• **PROMPT**: Each entry has to be copied exactly, with nothing missed.

*** DATASET EXTRACT Section Begins ***

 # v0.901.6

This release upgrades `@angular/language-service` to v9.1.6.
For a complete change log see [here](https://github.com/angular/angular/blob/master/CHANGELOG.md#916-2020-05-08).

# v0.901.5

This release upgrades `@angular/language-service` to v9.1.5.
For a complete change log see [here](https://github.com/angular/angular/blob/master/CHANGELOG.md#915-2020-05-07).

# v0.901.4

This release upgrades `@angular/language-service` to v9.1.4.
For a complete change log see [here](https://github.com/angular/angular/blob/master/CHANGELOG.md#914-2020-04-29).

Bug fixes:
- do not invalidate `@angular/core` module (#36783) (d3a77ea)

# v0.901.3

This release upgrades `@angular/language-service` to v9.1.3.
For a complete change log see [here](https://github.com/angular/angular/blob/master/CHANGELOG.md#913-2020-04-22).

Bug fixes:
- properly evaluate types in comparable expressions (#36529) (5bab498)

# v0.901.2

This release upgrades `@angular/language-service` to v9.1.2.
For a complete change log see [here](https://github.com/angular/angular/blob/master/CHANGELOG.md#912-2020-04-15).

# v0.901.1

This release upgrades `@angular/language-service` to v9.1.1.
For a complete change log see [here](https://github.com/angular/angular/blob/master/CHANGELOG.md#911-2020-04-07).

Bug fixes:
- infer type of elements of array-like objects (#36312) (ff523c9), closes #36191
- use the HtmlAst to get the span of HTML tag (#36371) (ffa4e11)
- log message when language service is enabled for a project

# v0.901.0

*** DATASET EXTRACT Section Ends ***

• **EXERCISE ANSWER**:
 # v0.901.6

This release upgrades `@angular/language-service` to v9.1.6.
For a complete change log see [here](https://github.com/angular/angular/blob/master/CHANGELOG.md#916-2020-05-08).

# v0.901.5

This release upgrades `@angular/language-service` to v9.1.5.
For a complete change log see [here](https://github.com/angular/angular/blob/master/CHANGELOG.md#915-2020-05-07).

# v0.901.4

This release upgrades `@angular/language-service` to v9.1.4.
For a complete change log see [here](https://github.com/angular/angular/blob/master/CHANGELOG.md#914-2020-04-29).

Bug fixes:
- do not invalidate `@angular/core` module (#36783) (d3a77ea)

# v0.901.3

This release upgrades `@angular/language-service` to v9.1.3.
For a complete change log see [here](https://github.com/angular/angular/blob/master/CHANGELOG.md#913-2020-04-22).

Bug fixes:
- properly evaluate types in comparable expressions (#36529) (5bab498)

# v0.901.2

This release upgrades `@angular/language-service` to v9.1.2.
For a complete change log see [here](https://github.com/angular/angular/blob/master/CHANGELOG.md#912-2020-04-15).

# v0.901.1

This release upgrades `@angular/language-service` to v9.1.1.
For a complete change log see [here](https://github.com/angular/angular/blob/master/CHANGELOG.md#911-2020-04-07).

Bug fixes:
- infer type of elements of array-like objects (#36312) (ff523c9), closes #36191
- use the HtmlAst to get the span of HTML tag (#36371) (ffa4e11)
- log message when language service is enabled for a project

# v0.901.0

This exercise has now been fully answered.